We're optimistic that we'll settle on terms that will be in the interests of Massachusetts, Miller said.
However, analysts said Coakley's lawsuit is a bad sign for banks, which hope a deal with states and federal authorities could help the industry move beyond the legal fallout that has dogged it since the peak of the financial crisis.
I can't say anything is dead, but it sure looks like this is a negative. The banks are going to have these suits out there for years. said Paul Miller, a bank analyst with FBR Capital Markets.
The mortgage servicing units of the five banks are accused of taking shortcuts as a way to deal with a deluge of foreclosures in the wake of the 2008 credit crisis.
State attorneys general, the Justice Department, and other federal officials have been talking with the banks for more than a year.
The discussions have been bogged down by states concerned the deal was either too lenient or provided the wrong kinds of relief, and by the banks who sought release from mortgage-related claims beyond the original conduct at issue.
GOING IT ALONE?
The Massachusetts complaint accuses the banks of using fraudulent documents when processing foreclosures; of foreclosing on properties without holding the actual mortgage; and of failing to uphold promises to modify loans for the state's homeowners.
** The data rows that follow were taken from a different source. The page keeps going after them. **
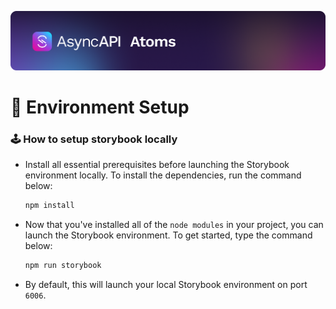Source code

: [![Atoms](./public/github-repobanner-atom.png)](https://atoms.asyncapi.com)

# :deciduous_tree: Environment Setup

### :joystick: How to setup storybook locally

- Install all essential prerequisites before launching the Storybook environment locally. To install the dependencies, run the command below:

  ```cmd
  npm install
  ```

- Now that you've installed all of the `node modules` in your project, you can launch the Storybook environment. To get started, type the command below:

  ```cmd
  npm run storybook
  ```

- By default, this will launch your local Storybook environment on port `6006`.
It also names the banks' private mortgage registry, MERS, as a defendant, accusing it of dodging fees and corrupting the state's land recording system.
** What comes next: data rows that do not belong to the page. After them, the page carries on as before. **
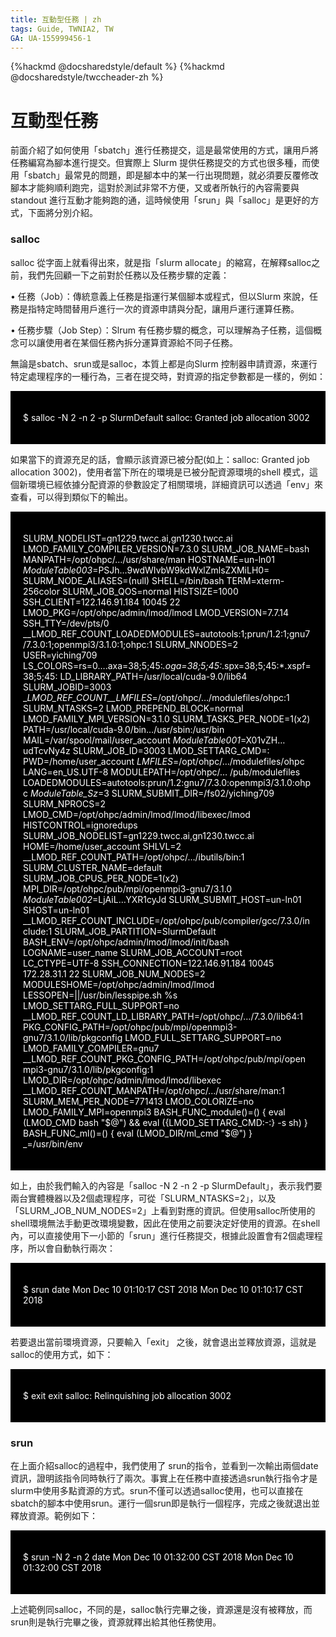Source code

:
 ```yaml
---
title: 互動型任務 | zh
tags: Guide, TWNIA2, TW
GA: UA-155999456-1
---
```


{%hackmd @docsharedstyle/default %}
{%hackmd @docsharedstyle/twccheader-zh %}

# 互動型任務


前面介紹了如何使用「sbatch」進行任務提交，這是最常使用的方式，讓用戶將任務編寫為腳本進行提交。但實際上 Slurm 提供任務提交的方式也很多種，而使用「sbatch」最常見的問題，即是腳本中的某一行出現問題，就必須要反覆修改腳本才能夠順利跑完，這對於測試非常不方便，又或者所執行的內容需要與standout 進行互動才能夠跑的通，這時候使用「srun」與「salloc」是更好的方式，下面將分別介紹。

### salloc

salloc 從字面上就看得出來，就是指「slurm allocate」的縮寫，在解釋salloc之前，我們先回顧一下之前對於任務以及任務步驟的定義：

•	任務（Job）：傳統意義上任務是指運行某個腳本或程式，但以Slurm 來說，任務是指特定時間替用戶進行一次的資源申請與分配，讓用戶運行運算任務。

•	任務步驟（Job Step）：Slrum 有任務步驟的概念，可以理解為子任務，這個概念可以讓使用者在某個任務內拆分運算資源給不同子任務。

無論是sbatch、srun或是salloc，本質上都是向Slurm 控制器申請資源，來運行特定處理程序的一種行為，三者在提交時，對資源的指定參數都是一樣的，例如：

<div style="background-color:black;color:white;padding:20px;">

$ salloc -N 2 -n 2 -p SlurmDefault
salloc: Granted job allocation 3002

</div>


如果當下的資源充足的話，會顯示該資源已被分配(如上：salloc: Granted job allocation 3002)，使用者當下所在的環境是已被分配資源環境的shell 模式，這個新環境已經依據分配資源的參數設定了相關環境，詳細資訊可以透過「env」來查看，可以得到類似下的輸出。

<div style="background-color:black;color:white;padding:20px;">
    
SLURM_NODELIST=gn1229.twcc.ai,gn1230.twcc.ai
LMOD_FAMILY_COMPILER_VERSION=7.3.0
SLURM_JOB_NAME=bash
MANPATH=/opt/ohpc/…/usr/share/man
HOSTNAME=un-ln01
_ModuleTable003_=PSJh…9wdWIvbW9kdWxlZmlsZXMiLH0=
SLURM_NODE_ALIASES=(null)
SHELL=/bin/bash
TERM=xterm-256color
SLURM_JOB_QOS=normal
HISTSIZE=1000
SSH_CLIENT=122.146.91.184 10045 22
LMOD_PKG=/opt/ohpc/admin/lmod/lmod
LMOD_VERSION=7.7.14
SSH_TTY=/dev/pts/0
__LMOD_REF_COUNT_LOADEDMODULES=autotools:1;prun/1.2:1;gnu7/7.3.0:1;openmpi3/3.1.0:1;ohpc:1
SLURM_NNODES=2
USER=yiching709
LS_COLORS=rs=0….axa=38;5;45:*.oga=38;5;45:*.spx=38;5;45:*.xspf=38;5;45:
LD_LIBRARY_PATH=/usr/local/cuda-9.0/lib64
SLURM_JOBID=3003
__LMOD_REF_COUNT__LMFILES_=/opt/ohpc/…/modulefiles/ohpc:1
SLURM_NTASKS=2
LMOD_PREPEND_BLOCK=normal
LMOD_FAMILY_MPI_VERSION=3.1.0
SLURM_TASKS_PER_NODE=1(x2)
PATH=/usr/local/cuda-9.0/bin…/usr/sbin:/usr/bin
MAIL=/var/spool/mail/user_account
_ModuleTable001_=X01vZH…udTcvNy4z
SLURM_JOB_ID=3003
LMOD_SETTARG_CMD=:
PWD=/home/user_account
_LMFILES_=/opt/ohpc/…/modulefiles/ohpc
LANG=en_US.UTF-8
MODULEPATH=/opt/ohpc/… /pub/modulefiles
LOADEDMODULES=autotools:prun/1.2:gnu7/7.3.0:openmpi3/3.1.0:ohpc
_ModuleTable_Sz_=3
SLURM_SUBMIT_DIR=/fs02/yiching709
SLURM_NPROCS=2
LMOD_CMD=/opt/ohpc/admin/lmod/lmod/libexec/lmod
HISTCONTROL=ignoredups
SLURM_JOB_NODELIST=gn1229.twcc.ai,gn1230.twcc.ai
HOME=/home/user_account
SHLVL=2
__LMOD_REF_COUNT_PATH=/opt/ohpc/…/ibutils/bin:1
SLURM_CLUSTER_NAME=default
SLURM_JOB_CPUS_PER_NODE=1(x2)
MPI_DIR=/opt/ohpc/pub/mpi/openmpi3-gnu7/3.1.0
_ModuleTable002_=LjAiL…YXR1cyJd
SLURM_SUBMIT_HOST=un-ln01
SHOST=un-ln01
__LMOD_REF_COUNT_INCLUDE=/opt/ohpc/pub/compiler/gcc/7.3.0/include:1
SLURM_JOB_PARTITION=SlurmDefault
BASH_ENV=/opt/ohpc/admin/lmod/lmod/init/bash
LOGNAME=user_name
SLURM_JOB_ACCOUNT=root
LC_CTYPE=UTF-8
SSH_CONNECTION=122.146.91.184 10045 172.28.31.1 22
SLURM_JOB_NUM_NODES=2
MODULESHOME=/opt/ohpc/admin/lmod/lmod
LESSOPEN=||/usr/bin/lesspipe.sh %s
LMOD_SETTARG_FULL_SUPPORT=no
__LMOD_REF_COUNT_LD_LIBRARY_PATH=/opt/ohpc/…/7.3.0/lib64:1
PKG_CONFIG_PATH=/opt/ohpc/pub/mpi/openmpi3-gnu7/3.1.0/lib/pkgconfig
LMOD_FULL_SETTARG_SUPPORT=no
LMOD_FAMILY_COMPILER=gnu7
__LMOD_REF_COUNT_PKG_CONFIG_PATH=/opt/ohpc/pub/mpi/openmpi3-gnu7/3.1.0/lib/pkgconfig:1
LMOD_DIR=/opt/ohpc/admin/lmod/lmod/libexec
__LMOD_REF_COUNT_MANPATH=/opt/ohpc/…/usr/share/man:1
SLURM_MEM_PER_NODE=771413
LMOD_COLORIZE=no
LMOD_FAMILY_MPI=openmpi3
BASH_FUNC_module()=() {  eval $($LMOD_CMD bash "$@") && eval $(${LMOD_SETTARG_CMD:-:} -s sh)
}
BASH_FUNC_ml()=() {  eval $($LMOD_DIR/ml_cmd "$@")
}
_=/usr/bin/env

</div>

如上，由於我們輸入的內容是「salloc -N 2 -n 2 -p SlurmDefault」，表示我們要兩台實體機器以及2個處理程序，可從「SLURM_NTASKS=2」，以及「SLURM_JOB_NUM_NODES=2」上看到對應的資訊。但使用salloc所使用的shell環境無法手動更改環境變數，因此在使用之前要決定好使用的資源。在shell內，可以直接使用下一小節的「srun」進行任務提交，根據此設置會有2個處理程序，所以會自動執行兩次：

<div style="background-color:black;color:white;padding:20px;">
    
$ srun date
Mon Dec 10 01:10:17 CST 2018
Mon Dec 10 01:10:17 CST 2018

</div>


若要退出當前環境資源，只要輸入「exit」 之後，就會退出並釋放資源，這就是salloc的使用方式，如下：

<div style="background-color:black;color:white;padding:20px;">
    
$ exit
exit
salloc: Relinquishing job allocation 3002

</div>


### srun

在上面介紹salloc的過程中，我們使用了 srun的指令，並看到一次輸出兩個date資訊，證明該指令同時執行了兩次。事實上在任務中直接透過srun執行指令才是slurm中使用多點資源的方式。srun不僅可以透過salloc使用，也可以直接在sbatch的腳本中使用srun。運行一個srun即是執行一個程序，完成之後就退出並釋放資源。範例如下：

<div style="background-color:black;color:white;padding:20px;">
    
$ srun -N 2 -n 2 date
Mon Dec 10 01:32:00 CST 2018
Mon Dec 10 01:32:00 CST 2018

</div>

上述範例同salloc，不同的是，salloc執行完畢之後，資源還是沒有被釋放，而srun則是執行完畢之後，資源就釋出給其他任務使用。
On Thursday, Coakley was firm that she would not sign a mortgage settlement that included broad liability release regarding MERS and other issues.
A person familiar with the talks said Massachusetts has sought to protect its ability to pursue certain claims against the banks for their use of MERS. Those liability issues are still being hashed out in negotiations, the person said.
The banks targeted in the suit said Coakley's move imperils chances for broader relief.
Bank of America said in a statement that a collaborative resolution, rather than continued litigation, would more quickly heal the housing market and help drive an economic recovery.
Chase said in a statement that it is disappointed Massachusetts filed a lawsuit when negotiations are ongoing on a broader settlement that it said could bring immediate relief to borrowers.
GMAC said it was unhappy that Massachusetts elected not to continue a more constructive path that could help borrowers in the state, but rather has chosen to use the court process.
Wells Fargo disagreed with Coakley that it has not kept a promise to modify loans.
Citi said it had not yet reviewed the lawsuit, but the bank believes it has operated appropriately and in compliance with existing laws.
Coakley, who took office in 2007, has been aggressive in moving against Wall Street firms and U.S. banks. Her office said it has secured more than $600 million in relief for investors and borrowers, while keeping more than 24,000 people in their homes.